━━━━━ Input data ━━━━━

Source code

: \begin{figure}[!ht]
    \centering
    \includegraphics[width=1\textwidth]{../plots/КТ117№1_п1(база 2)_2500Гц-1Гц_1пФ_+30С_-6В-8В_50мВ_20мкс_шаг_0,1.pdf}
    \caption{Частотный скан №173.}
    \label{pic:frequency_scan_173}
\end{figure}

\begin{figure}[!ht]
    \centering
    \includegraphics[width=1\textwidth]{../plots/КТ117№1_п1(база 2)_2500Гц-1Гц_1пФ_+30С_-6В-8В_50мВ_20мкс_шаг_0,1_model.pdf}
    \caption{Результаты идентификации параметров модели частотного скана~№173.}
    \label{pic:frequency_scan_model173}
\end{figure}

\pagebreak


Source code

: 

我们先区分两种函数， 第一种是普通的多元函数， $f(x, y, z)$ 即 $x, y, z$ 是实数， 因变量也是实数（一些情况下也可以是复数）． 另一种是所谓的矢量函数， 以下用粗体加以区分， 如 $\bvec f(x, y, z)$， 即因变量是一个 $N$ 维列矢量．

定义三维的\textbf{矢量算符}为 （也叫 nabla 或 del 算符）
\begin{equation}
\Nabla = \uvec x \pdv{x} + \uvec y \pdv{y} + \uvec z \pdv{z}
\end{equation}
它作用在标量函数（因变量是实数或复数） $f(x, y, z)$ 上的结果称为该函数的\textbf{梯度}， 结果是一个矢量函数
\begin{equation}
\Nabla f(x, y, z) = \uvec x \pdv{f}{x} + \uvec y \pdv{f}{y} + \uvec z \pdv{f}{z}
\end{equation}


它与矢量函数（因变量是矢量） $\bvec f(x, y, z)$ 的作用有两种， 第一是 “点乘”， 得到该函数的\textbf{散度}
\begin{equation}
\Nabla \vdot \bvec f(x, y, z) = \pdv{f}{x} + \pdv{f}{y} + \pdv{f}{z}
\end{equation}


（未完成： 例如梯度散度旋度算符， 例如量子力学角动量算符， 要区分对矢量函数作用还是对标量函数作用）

━━━━━

» Work item
Please return a copy of each line in the entries that has the string "caption".

» Completed task
    \caption{Частотный скан №173.}
    \caption{Результаты идентификации параметров модели частотного скана~№173.}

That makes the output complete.